With these words, a visionary Jude Law in the role of fictional Pope Pius XIII in Paolo Sorrentino’s  successful TV series ‘The Young Pope’ explained his decision to deliver his first speech as Pope while keeping his face concealed. The absence of physical appearance, he argued, would surround his identity with a halo of mystery very similar to what believers feel when they think about God, or orphans when thinking about their missing parents. This would, in turn, trigger a research, a quest for discovery which would, in his opinion, make him even more famous and successful. While his character may or may not have been influenced by childhood trauma in making this decision, there are indeed other cases of celebrities who chose a similar approach to notoriety, choosing to keep their identities and faces a secret in favor of a symbol. But is it indeed a marketing strategy, or are there deeper motives behind this choice?

The first and possibly most notorious example of such a strategy is that of alt-rock/indie band Gorillaz, whose newest album, Humanz, was released on April 28. The band released its first eponym album Gorillaz in 2001, which sold seven million copies and entered the Guinness Book of World Records as the Most Successful Virtual Band. The band indeed started its public relations hiding behind a group of cartoonish characters, each with its nickname, designed by comic book artist Jamie Hewlett. At first, most people believed these characters to be personae of real-life musicians involved in the project. However, it later turned out Gorillaz is actually the result of the more or less intermittent cooperation of several artists, with occasional features of other very well-known celebrities, such as Snoop Dogg, Lou Reed, Rag’n’Bone Man and Noel Gallagher among others. The only permanent members of the band are its founders: Damon Albarn, who also happens to be the frontman of Blur and the one who leads the vocals and the keyboards for Gorillaz, and Jamie Hewlett. By admission of Damon Albarn, Gorillaz initially started as an experiment: what happens if you separate the music from the artists that make it? When we listen to music knowing who the musicians are, what they look like, and we have some information about them, we tend to have a bias towards them, he argues. Gorillaz is then an attempt to disentangle the intrinsic quality of the music from the obligations of celebrity. And the quality seems indeed to be appreciated, considering the enormous success of the band,  which has performed at several festivals, such as Coachella and Glastonbury, has won numerous awards (including five platinums in the UK, two in the US, and a Grammy) and is working on several multimedia projects on its website, for example interactive short cartoons and videos.

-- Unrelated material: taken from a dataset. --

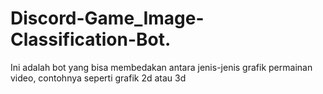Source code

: # Discord-Game_Image-Classification-Bot.
Ini adalah bot yang bisa membedakan antara jenis-jenis grafik permainan video, contohnya seperti grafik 2d atau 3d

Other well-known pioneers of musical alter-egos are the Daft Punk, a mysterious French techno duo started in 1993. While in the beginning Daft Punk was more oriented towards disco and dance music, which became cult in clubs all over the world, they took a turn into the synth-pop and electronic scene in the last decade, officially becoming world icons in 2013 with their album Random Access Memories which includes the hit single Get Lucky. They also cooperated to the soundtrack of the movie Tron: Legacy.

The two members, Thomas Bangalter and Guy-Manuel de Homem-Christo, always disguise themselves with a futuristic attire and their trademark robot helmets. When interviewed by the Rolling Stone magazine on the reason of their choice, Bangalter replied: “We’re interested in the line between fiction and reality, creating these fictional personas that exist in real life.” They basically intend to create a cult of these icons, rather than the people behind it, which is also exemplified by their attempt to present a film based on these characters to the Cannes Film Festival, or by the cooperation with cult directors such as Spike Jonze and Michel Gondry on some of their music videos. Or in de Homem-Christo’s words: “We’re not performers, we’re not models—it would not be enjoyable for humanity to see our features. But the robots are exciting to people.” So far the trick seems to have worked, and the two artists enjoy the comfort of anonymity, although it appears some people around the world tend to try and steal their identities from time to time. But I guess that’s part of the charm.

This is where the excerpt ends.